The small group had agreed to focus on building social networks for community organization, and to focus exclusively on condo associations for the weekend. One of the main benefits of this approach was security - since user accounts would be created by a network admin (probably a condo board member), users could be assured that everyone in the group was an actual resident of the community. This approach also gave us a target group to sell the application to . We came up with a simple, but useful set of features based around the idea of 3 main type of information - People, Resources, and Notices.

What was presented did somewhat resemble what had been agreed upon - a location-based social network. Two key elements, however, had changed (along with several smaller details):

  1. Instead of focusing tightly on community organizations, a social network could now be created by anyone that wants to.
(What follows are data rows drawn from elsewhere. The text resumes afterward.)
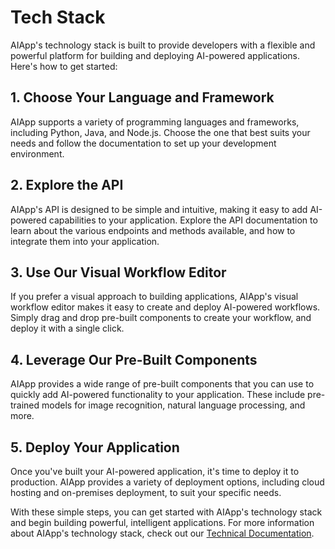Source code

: # Tech Stack

AIApp's technology stack is built to provide developers with a flexible and powerful platform for building and deploying AI-powered applications. Here's how to get started:

## 1. Choose Your Language and Framework

AIApp supports a variety of programming languages and frameworks, including Python, Java, and Node.js. Choose the one that best suits your needs and follow the documentation to set up your development environment.

## 2. Explore the API

AIApp's API is designed to be simple and intuitive, making it easy to add AI-powered capabilities to your application. Explore the API documentation to learn about the various endpoints and methods available, and how to integrate them into your application.

## 3. Use Our Visual Workflow Editor

If you prefer a visual approach to building applications, AIApp's visual workflow editor makes it easy to create and deploy AI-powered workflows. Simply drag and drop pre-built components to create your workflow, and deploy it with a single click.

## 4. Leverage Our Pre-Built Components

AIApp provides a wide range of pre-built components that you can use to quickly add AI-powered functionality to your application. These include pre-trained models for image recognition, natural language processing, and more.

## 5. Deploy Your Application

Once you've built your AI-powered application, it's time to deploy it to production. AIApp provides a variety of deployment options, including cloud hosting and on-premises deployment, to suit your specific needs.

With these simple steps, you can get started with AIApp's technology stack and begin building powerful, intelligent applications. For more information about AIApp's technology stack, check out our [Technical Documentation](/tech-docs).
The network can be defined geographically using zip codes or by drawing a polygon on a map (this option was widely regarded by the dev team as not doable in the weekend.)
  2. Instead of belonging to only one network based on belonging to a community organization , users could now belong to many networks, with a central page aggregating information from all networks

After this presentation I was starting to feel discouraged - I wasn't really interested in building a new Facebook, which is what this seemed to be moving towards. I was also bothered that two people had hijacked the whole project and basically made it what they wanted it to be, regardless of the consensus built by the small group the night before. This discouragement only grew as the User Experience team came up with their own idea of what was being built. Two hours into the second day, with no code being written, I had serious doubts that we'd be able to come together, and was considering packing it up and heading home.

Afternoon Delight

Once we actually started some coding, things started to improve. Reps from UX and Dev got together and hammered out a features list that both groups could agree on. For the first part of the day we worked on finalizing a data schema, writing specifications for models, and then starting to code those models up. The second half of the day we started to work on controllers - adding in small pieces of functionality at a time. The Design team was also working hard during this time, and was able to hand the design to a developer for conversion to XHTML/CSS.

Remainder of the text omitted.